DATA =

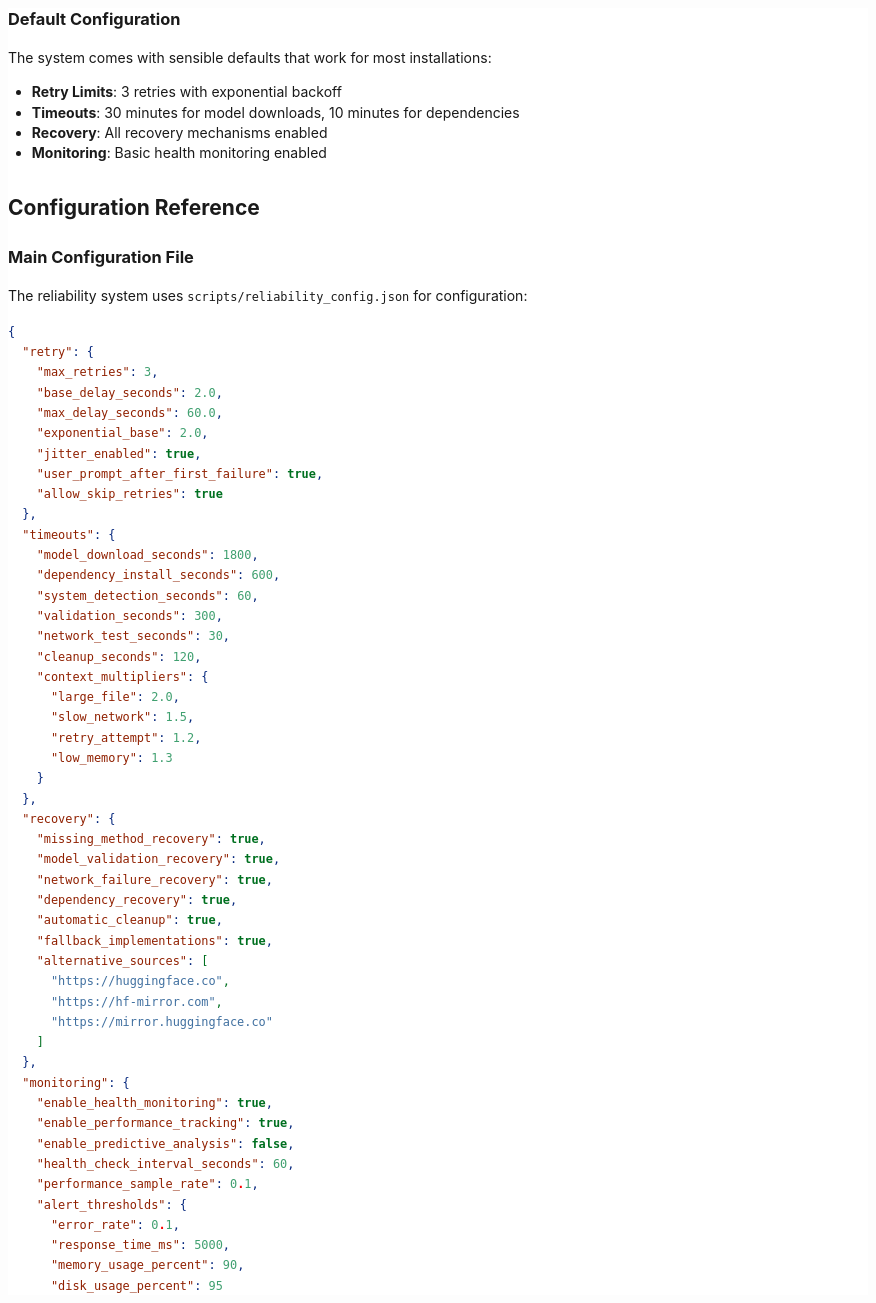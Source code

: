 ### Default Configuration

The system comes with sensible defaults that work for most installations:

- **Retry Limits**: 3 retries with exponential backoff
- **Timeouts**: 30 minutes for model downloads, 10 minutes for dependencies
- **Recovery**: All recovery mechanisms enabled
- **Monitoring**: Basic health monitoring enabled

## Configuration Reference

### Main Configuration File

The reliability system uses `scripts/reliability_config.json` for configuration:

```json
{
  "retry": {
    "max_retries": 3,
    "base_delay_seconds": 2.0,
    "max_delay_seconds": 60.0,
    "exponential_base": 2.0,
    "jitter_enabled": true,
    "user_prompt_after_first_failure": true,
    "allow_skip_retries": true
  },
  "timeouts": {
    "model_download_seconds": 1800,
    "dependency_install_seconds": 600,
    "system_detection_seconds": 60,
    "validation_seconds": 300,
    "network_test_seconds": 30,
    "cleanup_seconds": 120,
    "context_multipliers": {
      "large_file": 2.0,
      "slow_network": 1.5,
      "retry_attempt": 1.2,
      "low_memory": 1.3
    }
  },
  "recovery": {
    "missing_method_recovery": true,
    "model_validation_recovery": true,
    "network_failure_recovery": true,
    "dependency_recovery": true,
    "automatic_cleanup": true,
    "fallback_implementations": true,
    "alternative_sources": [
      "https://huggingface.co",
      "https://hf-mirror.com",
      "https://mirror.huggingface.co"
    ]
  },
  "monitoring": {
    "enable_health_monitoring": true,
    "enable_performance_tracking": true,
    "enable_predictive_analysis": false,
    "health_check_interval_seconds": 60,
    "performance_sample_rate": 0.1,
    "alert_thresholds": {
      "error_rate": 0.1,
      "response_time_ms": 5000,
      "memory_usage_percent": 90,
      "disk_usage_percent": 95
```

PROBLEM =
Write the listing out exactly, apart from its pictures.

SOLUTION TO THIS PROBLEM =
Source code

: ### Default Configuration

The system comes with sensible defaults that work for most installations:

- **Retry Limits**: 3 retries with exponential backoff
- **Timeouts**: 30 minutes for model downloads, 10 minutes for dependencies
- **Recovery**: All recovery mechanisms enabled
- **Monitoring**: Basic health monitoring enabled

## Configuration Reference

### Main Configuration File

The reliability system uses `scripts/reliability_config.json` for configuration:

```json
{
  "retry": {
    "max_retries": 3,
    "base_delay_seconds": 2.0,
    "max_delay_seconds": 60.0,
    "exponential_base": 2.0,
    "jitter_enabled": true,
    "user_prompt_after_first_failure": true,
    "allow_skip_retries": true
  },
  "timeouts": {
    "model_download_seconds": 1800,
    "dependency_install_seconds": 600,
    "system_detection_seconds": 60,
    "validation_seconds": 300,
    "network_test_seconds": 30,
    "cleanup_seconds": 120,
    "context_multipliers": {
      "large_file": 2.0,
      "slow_network": 1.5,
      "retry_attempt": 1.2,
      "low_memory": 1.3
    }
  },
  "recovery": {
    "missing_method_recovery": true,
    "model_validation_recovery": true,
    "network_failure_recovery": true,
    "dependency_recovery": true,
    "automatic_cleanup": true,
    "fallback_implementations": true,
    "alternative_sources": [
      "https://huggingface.co",
      "https://hf-mirror.com",
      "https://mirror.huggingface.co"
    ]
  },
  "monitoring": {
    "enable_health_monitoring": true,
    "enable_performance_tracking": true,
    "enable_predictive_analysis": false,
    "health_check_interval_seconds": 60,
    "performance_sample_rate": 0.1,
    "alert_thresholds": {
      "error_rate": 0.1,
      "response_time_ms": 5000,
      "memory_usage_percent": 90,
      "disk_usage_percent": 95
```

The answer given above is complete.